Последний из грехов, который я упомяну, – это Гордыня. Во всем мироздании нет более смехотворного и более презренного животного, нежели гордый священнослужитель; в сравнении с ним даже индюк или галка и те достойны уважения. Под Гордыней я разумею не то благородное душевное достоинство, к которому можно приравнять лишь доброту и которое находит удовлетворение в одобрении своей совести и не может без тягчайших мук сносить ее укоры. Нет, под Гордыней я разумею ту наглую страсть, которая радуется любому самому ничтожному, случайно выпавшему превосходству над другими людьми, – такому, как обычные доставшиеся от природы способности и жалкие подарки судьбы – остроумие, образованность, происхождение, сила, красота, богатство, титул и общественное положение. Эта страсть, подобно несмышленому дитяти, всегда жаждет смотреть сверху вниз на всех окружающих; она подобострастно льнет к сильным мира сего, но бежит прочь от неимущих, словно боясь оскверниться; она жадно глотает малейший шепот одобрения и ловит каждый восхищенный взгляд; ей льстят и преисполняют спесью любые знаки почтения, но пренебрежение, даже если его выказал самый жалкий и ничтожный глупец (ну, к примеру, такой, как те, что неуважительно вели себя с вами вчера вечером в Воксхолле), оскорбляет ее и выводит из себя. Способен ли человек с таким складом ума обратить свой взор к предметам небесным? Способен ли он понять, что ему выпала неизреченная честь непосредственно служить своему великому Создателю? и может ли он ласкать себя согревающей душу надеждой, что его образ жизни угоден этому великому, этому непостижимому Существу?

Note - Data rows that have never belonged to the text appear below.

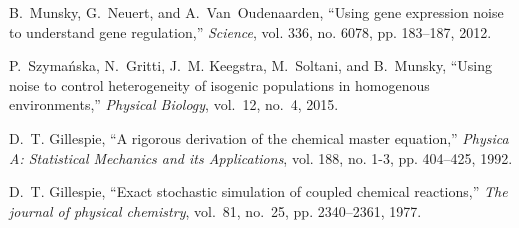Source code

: \documentclass[12pt]{article}
\begin{document}
\begin{thebibliography}{10}
B.~Munsky, G.~Neuert, and A.~Van~Oudenaarden, ``{Using gene expression noise to
  understand gene regulation},'' \emph{Science}, vol. 336, no. 6078, pp.
  183--187, 2012.

P.~Szyma{\'{n}}ska, N.~Gritti, J.~M. Keegstra, M.~Soltani, and B.~Munsky,
  ``{Using noise to control heterogeneity of isogenic populations in homogenous
  environments},'' \emph{Physical Biology}, vol.~12, no.~4, 2015.

D.~T. Gillespie, ``{A rigorous derivation of the chemical master equation},''
  \emph{Physica A: Statistical Mechanics and its Applications}, vol. 188, no.
  1-3, pp. 404--425, 1992.

D.~T. Gillespie, ``{Exact stochastic simulation of coupled chemical reactions},''
  \emph{The journal of physical chemistry}, vol.~81, no.~25, pp. 2340--2361,
  1977.

\end{thebibliography}
\end{document}
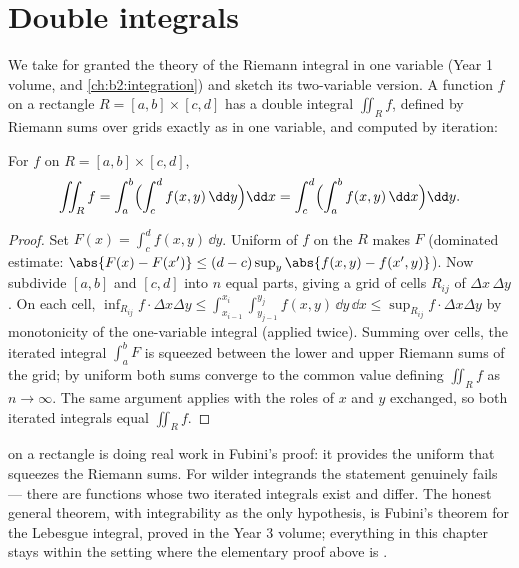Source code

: \section{Double integrals}

We take for granted the theory of the Riemann integral in one
variable (Year 1 volume, and \cref{ch:b2:integration}) and sketch
its two-variable version. A function $f$  on a rectangle
$R = [a, b] \times [c, d]$ has a double integral $\iint_R f$,
defined by Riemann sums over grids exactly as in one variable, and
computed by iteration:

\begin{theorem}\label{thm:b2:multint:fubini}
For $f$  on $R = [a,b] \times [c,d]$,
\[
\iint_R f
= \int_a^b \Bigl(\int_c^d f(x, y)\,\dd y\Bigr)\dd x
= \int_c^d \Bigl(\int_a^b f(x, y)\,\dd x\Bigr)\dd y .
\]
\end{theorem}

\begin{proof}
Set $F(x) = \int_c^d f(x, y)\,\dd y$. Uniform  of $f$ on
the  $R$ makes $F$  (dominated estimate:
$\abs{F(x) - F(x')} \leq (d - c)\sup_y\abs{f(x,y) - f(x',y)}$).
Now subdivide $[a,b]$ and $[c,d]$ into $n$ equal parts, giving a
grid of cells $R_{ij}$ of  $\Delta x\,\Delta y$. On each cell,
$\inf_{R_{ij}} f \cdot \Delta x \Delta y \leq
\int_{x_{i-1}}^{x_i}\int_{y_{j-1}}^{y_j} f(x,y)\,\dd y\,\dd x \leq
\sup_{R_{ij}} f \cdot \Delta x \Delta y$ by monotonicity of the
one-variable integral (applied twice). Summing over cells, the
iterated integral $\int_a^b F$ is squeezed between the lower and
upper Riemann sums of the grid; by uniform  both sums
converge to the common value defining $\iint_R f$ as $n \to
\infty$. The same argument applies with the roles of $x$ and $y$
exchanged, so both iterated integrals equal $\iint_R f$.
\end{proof}

\begin{remark}
 on a  rectangle is doing real work in
Fubini's proof: it provides the uniform  that
squeezes the Riemann sums. For wilder integrands the
statement genuinely fails --- there are functions whose two
iterated integrals exist and differ. The honest general
theorem, with integrability as the only hypothesis, is
Fubini's theorem for the Lebesgue integral, proved in the
Year 3 volume; everything in this chapter stays within the
 setting where the elementary proof above is
.
\end{remark}

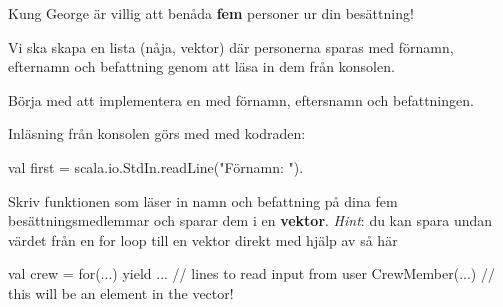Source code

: %
%  	  
%  	
%  	
%  
%  
%
%
%
%

\Subtask Kung George {\"a}r villig att ben{\aa}da {\bf fem} personer ur din bes{\"a}ttning! 

Vi ska skapa en lista (nåja, vektor) d{\"a}r personerna sparas med f{\"o}rnamn, efternamn och befattning genom att l{\"a}sa in dem fr{\aa}n konsolen. 

Börja med att implementera en  med förnamn, eftersnamn och befattningen.

\Subtask Inl{\"a}sning från konsolen g{\"o}rs med  med kodraden: 
\begin{Code}
val first = scala.io.StdIn.readLine("Förnamn: "). 
\end{Code}

Skriv funktionen  som läser in namn och befattning på dina fem besättningsmedlemmar och sparar dem i en {\bf vektor}. \emph{Hint}: du kan spara undan värdet från en for loop till en vektor direkt med hjälp av  så här 
\begin{CodeSmall} 
val crew = for(...) yield { 
... // lines to read input from user
	CrewMember(...) // this will be an element in the vector!
}
\end{CodeSmall}


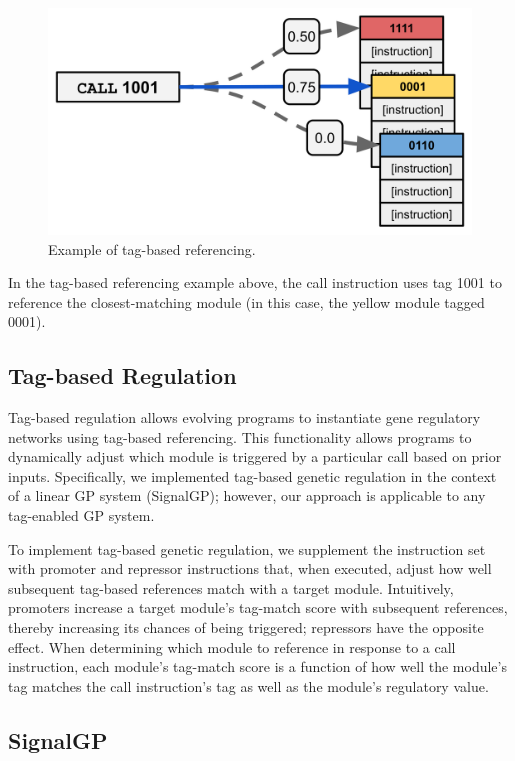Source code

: \documentclass[
]{book}
\begin{document}
\begin{figure}
\centering
\includegraphics{./media/tag-based-referencing.png}
\caption{Example of tag-based referencing.}
\end{figure}

In the tag-based referencing example above, the call instruction uses tag 1001 to reference the closest-matching module (in this case, the yellow module tagged 0001).

\hypertarget{tag-based-regulation}{%
\subsection{Tag-based Regulation}\label{tag-based-regulation}}

Tag-based regulation allows evolving programs to instantiate gene regulatory networks using tag-based referencing.
This functionality allows programs to dynamically adjust which module is triggered by a particular call based on prior inputs.
Specifically, we implemented tag-based genetic regulation in the context of a linear GP system (SignalGP); however, our approach is applicable to any tag-enabled GP system.

To implement tag-based genetic regulation, we supplement the instruction set with promoter and repressor instructions that, when executed, adjust how well subsequent tag-based references match with a target module.
Intuitively, promoters increase a target module's tag-match score with subsequent references, thereby increasing its chances of being triggered; repressors have the opposite effect.
When determining which module to reference in response to a call instruction, each module's tag-match score is a function of how well the module's tag matches the call instruction's tag as well as the module's regulatory value.

\hypertarget{signalgp}{%
\subsection{SignalGP}\label{signalgp}}
\end{document}
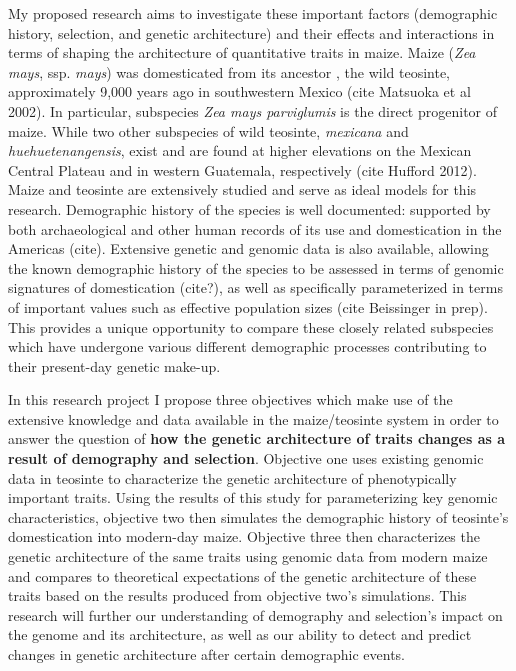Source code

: 
My proposed research aims to investigate these important factors (demographic history, selection, and genetic architecture) and their effects and interactions in terms of shaping the architecture of quantitative traits in maize.  Maize (\emph{Zea mays}, ssp. \emph{mays}) was domesticated from its ancestor , the wild teosinte, approximately 9,000 years ago in southwestern Mexico (cite Matsuoka et al 2002). In particular, subspecies \emph{Zea mays parviglumis} is the direct progenitor of maize. While two other subspecies of wild teosinte, \emph{mexicana} and \emph{huehuetenangensis}, exist and are found at higher elevations on the Mexican Central Plateau and in western Guatemala, respectively (cite Hufford 2012). Maize and teosinte are extensively studied and serve as ideal models for this research. Demographic history of the species is well documented: supported by both archaeological and other human records of its use and domestication in the Americas (cite). Extensive genetic and genomic data is also available, allowing the known demographic history of the species to be assessed in terms of genomic signatures of domestication (cite?), as well as specifically parameterized in terms of important values such as effective population sizes (cite Beissinger in prep). This provides a unique opportunity to compare these closely related subspecies which have undergone various different demographic processes contributing to their present-day genetic make-up.

In this research project I propose three objectives which make use of the extensive knowledge and data available in the maize\//teosinte system in order to answer the question of \textbf{how the genetic architecture of traits changes as a result of demography and selection}. Objective one uses existing genomic data in teosinte to characterize the genetic architecture of phenotypically important traits. Using the results of this study for parameterizing key genomic characteristics, objective two then simulates the demographic history of teosinte's domestication into modern-day maize. Objective three then characterizes the genetic architecture of the same traits using genomic data from modern maize and compares to theoretical expectations of the genetic architecture of these traits based on the results produced from objective two's simulations. This research will further our understanding of demography and selection's impact on the genome and its architecture, as well as our ability to detect and predict changes in genetic architecture after certain demographic events.



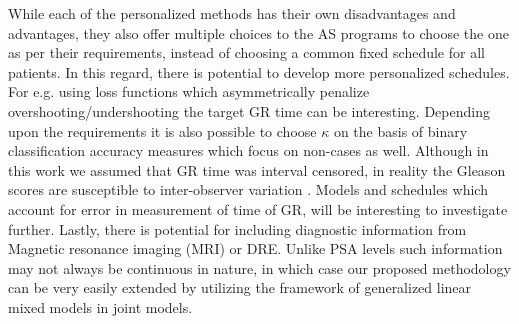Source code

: While each of the personalized methods has their own disadvantages and advantages, they also offer multiple choices to the AS programs to choose the one as per their requirements, instead of choosing a common fixed schedule for all patients. In this regard, there is potential to develop more personalized schedules. For e.g. using loss functions which asymmetrically penalize overshooting/undershooting the target GR time can be interesting. Depending upon the requirements it is also possible to choose $\kappa$ on the basis of binary classification accuracy measures which focus on non-cases as well. Although in this work we assumed that GR time was interval censored, in reality the Gleason scores are susceptible to inter-observer variation \citep{Gleason_interobs_var}. Models and schedules which account for error in measurement of time of GR, will be interesting to investigate further. Lastly, there is potential for including diagnostic information from Magnetic resonance imaging (MRI) or DRE. Unlike PSA levels such information may not always be continuous in nature, in which case our proposed methodology can be very easily extended by utilizing the framework of generalized linear mixed models in joint models.
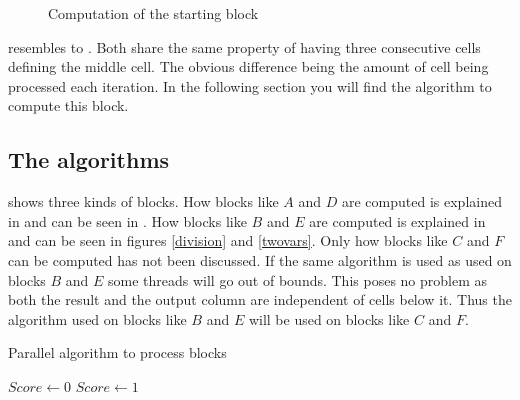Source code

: \begin{figure}
    \centering
    
    \caption{Computation of the starting block} \label{start}
\end{figure}

 resembles to .
Both share the same property of having three consecutive cells defining the middle cell.
The obvious difference being the amount of cell being processed each iteration.
In the following section you will find the algorithm to compute this block.

\subsection{The algorithms}
 shows three kinds of blocks.
How blocks like $A$ and $D$ are computed is explained in  and can be seen in .
How blocks like $B$ and $E$ are computed is explained in  and can be seen in figures \ref{division} and \ref{twovars}.
Only how blocks like $C$ and $F$ can be computed has not been discussed.
If the same algorithm is used as used on blocks $B$ and $E$ some threads will go out of bounds.
This poses no problem as both the result and the output column are independent of cells below it.
Thus the algorithm used on blocks like $B$ and $E$ will be used on blocks like $C$ and $F$.

\begin{algorithm}
\caption{Parallel algorithm to process blocks} \label{block}
\begin{algorithmic}[1]
    \Statex
        \Statex
            \State $Score \gets 0$
        \Else
            \State $Score \gets 1$
        \EndIf
        \Statex
        \Statex
        \Statex
    \EndFor
\EndProcedure
\end{algorithmic}
\end{algorithm}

– Слушай, сынок, слушай, – воскликнул пожилой джентльмен, – слушай и совершенствуй свое разумение. Поистине, мой добрый друг, никто еще не уходил от вас без каких-нибудь полезных наставлений. Бери пример с доктора Гаррисона, Том, и ты будешь достойнейшим человеком до конца своих дней!
– Несомненно, сударь, – ответил Том, – доктор Гаррисон высказал сейчас немало прекрасных истин; скажу без всякого намерения польстить ему, что я всегда был большим почитателем его проповедей, особенно в отношении их риторических достоинств. И все же, хотя
Я не могу согласиться с тем, что служитель церкви должен сносить оскорбления терпеливее, чем любой другой человек и в особенности, когда оскорбляют духовенство.
– Весьма сожалею, молодой человек, – заявил доктор, – по поводу того, что вы склонны чувствовать оскорбление именно как служитель церкви, и уверяю вас, если бы я знал о такой вашей предрасположенности прежде, духовенству никогда не пришлось бы быть оскорбленным в вашем лице.
Пожилой джентльмен стал выговаривать своему сыну за то, что тот перечит доктору Гаррисону, но тут слуга принес последнему записку от Амелии, которую тот сразу же прочел про себя и в которой значилось следующее:
«Дорогой мой сударь,
с тех пор, как мы в последний раз виделись с Вами, произошло событие, которое крайне меня беспокоит; прошу Вас поэтому – будьте так добры и позвольте мне как можно скорее увидеться с Вами,
Ваша бесконечно признательная и преданная дочь
Велев слуге передать даме, что он тотчас к ней придет, доктор осведомился затем у своего приятеля, нет ли у него намерения погулять немного перед обедом в Парке.
– Мне надобно, – сказал он, – срочно навестить молодую даму, которая была вчера вечером с нами: судя по всему, у нее случались какая-то неприятность. Ну, полноте вам, молодой человек, я был с вами разве что немного резок, но вы уж простите меня. Мне следовало принять во внимание ваш горячий нрав. Надеюсь, что со временем мы с вами сойдемся во мнениях.
Пожилой джентльмен еще раз высказал другу свое восхищение, а его сын выразил надежду, что всегда будет мыслить и поступать с достоинством, подобающим его облачению, после чего доктор на время расстался с ними и поспешил к дому, в котором жила Амелия.
Как только он ушел, пожилой джентльмен принялся резко отчитывать своего сына:
– Том, – начал он, – ну можно ли быть таким дураком, чтобы из упрямства погубить все, что я сделал? Почему ты никак не поймешь, что людей надобно изучать с таким тщанием, с каким я сам в свое время этим занимался? Уж не думаешь ли ты, что если бы я оскорблял этого фордыбачливого старика, как ты, то когда-нибудь добился бы его расположения?
– Ничем не могу вам помочь, сударь, – отвечал Том. – Я не для того провел шесть лет в университете, чтобы отказываться от своего мнения ради каждого встречного. Ему, конечно, не откажешь в умении сочинять напыщенные фразы, но что касается главного, то более дурацких рассуждений мне еще не доводилось слышать.